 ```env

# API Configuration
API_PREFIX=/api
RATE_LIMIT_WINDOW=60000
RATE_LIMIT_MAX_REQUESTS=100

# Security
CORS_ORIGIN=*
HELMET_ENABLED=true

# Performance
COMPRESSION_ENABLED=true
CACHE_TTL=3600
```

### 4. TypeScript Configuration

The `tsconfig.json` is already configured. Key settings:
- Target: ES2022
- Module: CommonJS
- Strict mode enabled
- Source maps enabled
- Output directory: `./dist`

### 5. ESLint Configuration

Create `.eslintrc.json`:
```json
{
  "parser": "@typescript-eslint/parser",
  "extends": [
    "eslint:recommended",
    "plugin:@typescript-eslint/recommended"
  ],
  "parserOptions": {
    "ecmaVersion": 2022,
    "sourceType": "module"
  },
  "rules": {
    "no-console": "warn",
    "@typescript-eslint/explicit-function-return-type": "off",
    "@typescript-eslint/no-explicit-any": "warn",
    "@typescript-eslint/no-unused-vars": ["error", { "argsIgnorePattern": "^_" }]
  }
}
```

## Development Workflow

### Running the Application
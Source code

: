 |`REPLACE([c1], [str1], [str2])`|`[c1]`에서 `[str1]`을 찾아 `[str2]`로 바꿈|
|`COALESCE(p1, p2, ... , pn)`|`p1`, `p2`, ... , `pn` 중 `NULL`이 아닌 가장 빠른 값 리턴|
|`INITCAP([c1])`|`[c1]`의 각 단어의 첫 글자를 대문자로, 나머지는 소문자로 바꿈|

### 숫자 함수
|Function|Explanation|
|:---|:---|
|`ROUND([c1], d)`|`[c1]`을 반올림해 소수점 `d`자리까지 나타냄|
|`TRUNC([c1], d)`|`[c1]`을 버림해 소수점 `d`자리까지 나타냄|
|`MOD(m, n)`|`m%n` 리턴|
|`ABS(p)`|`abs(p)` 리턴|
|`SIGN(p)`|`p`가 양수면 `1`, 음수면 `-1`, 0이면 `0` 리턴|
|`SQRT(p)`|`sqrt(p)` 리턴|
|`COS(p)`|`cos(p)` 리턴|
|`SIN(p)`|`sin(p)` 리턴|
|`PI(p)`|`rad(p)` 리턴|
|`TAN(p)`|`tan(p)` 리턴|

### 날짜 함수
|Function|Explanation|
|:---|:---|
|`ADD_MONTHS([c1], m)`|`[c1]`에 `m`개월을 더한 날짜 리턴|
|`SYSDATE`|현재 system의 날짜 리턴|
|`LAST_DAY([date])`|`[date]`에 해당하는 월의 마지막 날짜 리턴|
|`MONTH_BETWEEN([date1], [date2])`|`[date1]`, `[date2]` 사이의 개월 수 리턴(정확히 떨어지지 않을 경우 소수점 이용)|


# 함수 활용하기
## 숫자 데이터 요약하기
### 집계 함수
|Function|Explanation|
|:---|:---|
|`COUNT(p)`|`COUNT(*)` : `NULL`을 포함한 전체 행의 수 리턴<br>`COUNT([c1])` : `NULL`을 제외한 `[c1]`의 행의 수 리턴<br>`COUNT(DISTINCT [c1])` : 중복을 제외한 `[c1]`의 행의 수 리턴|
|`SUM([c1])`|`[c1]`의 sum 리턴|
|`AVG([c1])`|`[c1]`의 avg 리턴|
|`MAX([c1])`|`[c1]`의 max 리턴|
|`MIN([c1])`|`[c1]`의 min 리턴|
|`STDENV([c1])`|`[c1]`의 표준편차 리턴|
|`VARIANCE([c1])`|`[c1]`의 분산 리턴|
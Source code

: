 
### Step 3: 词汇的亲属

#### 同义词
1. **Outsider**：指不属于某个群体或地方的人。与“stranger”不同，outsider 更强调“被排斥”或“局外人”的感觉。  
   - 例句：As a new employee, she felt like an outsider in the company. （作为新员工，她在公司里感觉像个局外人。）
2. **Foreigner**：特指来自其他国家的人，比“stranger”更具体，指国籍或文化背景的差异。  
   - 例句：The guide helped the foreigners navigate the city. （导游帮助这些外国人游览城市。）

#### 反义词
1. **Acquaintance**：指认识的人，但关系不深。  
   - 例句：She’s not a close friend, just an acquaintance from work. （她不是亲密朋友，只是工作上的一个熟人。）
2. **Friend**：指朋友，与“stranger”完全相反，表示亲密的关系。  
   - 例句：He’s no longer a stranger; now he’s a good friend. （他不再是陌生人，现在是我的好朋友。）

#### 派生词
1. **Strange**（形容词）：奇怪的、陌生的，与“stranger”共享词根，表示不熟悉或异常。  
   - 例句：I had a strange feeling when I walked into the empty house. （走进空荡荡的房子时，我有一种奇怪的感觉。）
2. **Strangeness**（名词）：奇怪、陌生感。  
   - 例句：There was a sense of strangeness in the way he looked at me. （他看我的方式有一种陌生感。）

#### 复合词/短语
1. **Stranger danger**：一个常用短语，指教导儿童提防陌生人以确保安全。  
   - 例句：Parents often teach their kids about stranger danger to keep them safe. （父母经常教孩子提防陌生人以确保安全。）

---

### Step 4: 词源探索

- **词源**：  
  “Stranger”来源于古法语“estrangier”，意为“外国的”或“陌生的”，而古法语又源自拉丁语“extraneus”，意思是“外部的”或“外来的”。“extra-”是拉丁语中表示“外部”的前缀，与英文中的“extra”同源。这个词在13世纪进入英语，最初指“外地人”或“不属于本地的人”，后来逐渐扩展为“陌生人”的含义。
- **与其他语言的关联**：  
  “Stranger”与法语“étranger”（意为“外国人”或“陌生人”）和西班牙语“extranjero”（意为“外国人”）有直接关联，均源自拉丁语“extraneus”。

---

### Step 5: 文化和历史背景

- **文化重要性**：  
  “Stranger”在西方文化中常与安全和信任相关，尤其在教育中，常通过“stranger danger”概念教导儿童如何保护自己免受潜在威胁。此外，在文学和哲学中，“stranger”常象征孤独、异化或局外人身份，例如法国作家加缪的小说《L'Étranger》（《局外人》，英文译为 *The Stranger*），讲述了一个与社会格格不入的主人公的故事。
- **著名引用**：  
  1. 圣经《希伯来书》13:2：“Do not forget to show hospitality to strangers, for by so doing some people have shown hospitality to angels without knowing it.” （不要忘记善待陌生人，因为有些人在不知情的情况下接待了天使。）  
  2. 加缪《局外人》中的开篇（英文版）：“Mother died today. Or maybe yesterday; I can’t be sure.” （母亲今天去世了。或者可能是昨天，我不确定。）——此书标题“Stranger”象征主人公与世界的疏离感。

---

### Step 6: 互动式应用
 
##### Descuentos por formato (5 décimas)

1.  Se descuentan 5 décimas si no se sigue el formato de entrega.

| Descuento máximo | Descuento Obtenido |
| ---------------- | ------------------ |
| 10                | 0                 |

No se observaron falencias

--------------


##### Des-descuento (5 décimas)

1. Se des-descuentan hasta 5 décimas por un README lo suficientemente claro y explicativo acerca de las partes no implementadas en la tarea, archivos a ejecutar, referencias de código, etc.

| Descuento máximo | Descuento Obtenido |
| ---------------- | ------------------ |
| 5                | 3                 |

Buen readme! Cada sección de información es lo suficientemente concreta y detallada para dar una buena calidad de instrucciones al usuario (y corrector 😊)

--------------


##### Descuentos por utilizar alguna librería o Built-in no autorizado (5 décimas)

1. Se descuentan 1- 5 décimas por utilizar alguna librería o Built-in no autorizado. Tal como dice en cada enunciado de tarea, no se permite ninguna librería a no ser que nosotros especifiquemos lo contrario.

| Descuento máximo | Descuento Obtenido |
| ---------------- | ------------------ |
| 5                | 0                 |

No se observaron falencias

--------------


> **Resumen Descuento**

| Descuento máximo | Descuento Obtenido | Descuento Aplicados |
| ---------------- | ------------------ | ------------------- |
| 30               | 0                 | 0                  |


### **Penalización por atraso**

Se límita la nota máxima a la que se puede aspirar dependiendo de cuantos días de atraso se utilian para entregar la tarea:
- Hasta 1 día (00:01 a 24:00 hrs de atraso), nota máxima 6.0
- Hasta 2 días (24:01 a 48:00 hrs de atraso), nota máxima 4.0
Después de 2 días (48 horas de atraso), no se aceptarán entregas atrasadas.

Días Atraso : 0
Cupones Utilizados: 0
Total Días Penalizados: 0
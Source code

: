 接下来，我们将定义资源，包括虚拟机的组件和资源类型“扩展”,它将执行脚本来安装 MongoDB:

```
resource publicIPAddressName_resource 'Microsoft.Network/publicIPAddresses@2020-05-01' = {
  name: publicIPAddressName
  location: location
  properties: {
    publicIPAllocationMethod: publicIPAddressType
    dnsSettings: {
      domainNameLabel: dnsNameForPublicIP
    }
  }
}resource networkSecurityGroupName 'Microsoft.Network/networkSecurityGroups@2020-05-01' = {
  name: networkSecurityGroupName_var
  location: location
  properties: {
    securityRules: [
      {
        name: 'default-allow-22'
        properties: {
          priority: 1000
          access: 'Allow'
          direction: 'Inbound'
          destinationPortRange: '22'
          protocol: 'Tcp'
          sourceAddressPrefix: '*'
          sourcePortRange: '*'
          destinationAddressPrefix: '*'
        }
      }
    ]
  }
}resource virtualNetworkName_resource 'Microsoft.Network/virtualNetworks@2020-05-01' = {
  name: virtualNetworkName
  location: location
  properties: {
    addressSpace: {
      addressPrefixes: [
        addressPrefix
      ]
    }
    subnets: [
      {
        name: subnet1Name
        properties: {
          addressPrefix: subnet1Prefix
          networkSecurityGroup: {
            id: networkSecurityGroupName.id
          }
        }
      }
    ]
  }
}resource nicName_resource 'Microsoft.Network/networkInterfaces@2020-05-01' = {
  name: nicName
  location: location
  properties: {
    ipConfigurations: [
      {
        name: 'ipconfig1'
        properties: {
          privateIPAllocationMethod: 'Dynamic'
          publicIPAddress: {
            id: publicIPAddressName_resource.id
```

################

* [EXERCISE INSTRUCTIONS] Keep both end lines and retype everything in the records above from the line containing "not forget to" through the line containing "##### Descuentos por utilizar", exactly, with nothing else.

* [TASK SOLUTION]
  1. 圣经《希伯来书》13:2：“Do not forget to show hospitality to strangers, for by so doing some people have shown hospitality to angels without knowing it.” （不要忘记善待陌生人，因为有些人在不知情的情况下接待了天使。）  
  2. 加缪《局外人》中的开篇（英文版）：“Mother died today. Or maybe yesterday; I can’t be sure.” （母亲今天去世了。或者可能是昨天，我不确定。）——此书标题“Stranger”象征主人公与世界的疏离感。

---

### Step 6: 互动式应用
 
##### Descuentos por formato (5 décimas)

1.  Se descuentan 5 décimas si no se sigue el formato de entrega.

| Descuento máximo | Descuento Obtenido |
| ---------------- | ------------------ |
| 10                | 0                 |

No se observaron falencias

--------------


##### Des-descuento (5 décimas)

1. Se des-descuentan hasta 5 décimas por un README lo suficientemente claro y explicativo acerca de las partes no implementadas en la tarea, archivos a ejecutar, referencias de código, etc.

| Descuento máximo | Descuento Obtenido |
| ---------------- | ------------------ |
| 5                | 3                 |

Buen readme! Cada sección de información es lo suficientemente concreta y detallada para dar una buena calidad de instrucciones al usuario (y corrector 😊)

--------------


##### Descuentos por utilizar alguna librería o Built-in no autorizado (5 décimas)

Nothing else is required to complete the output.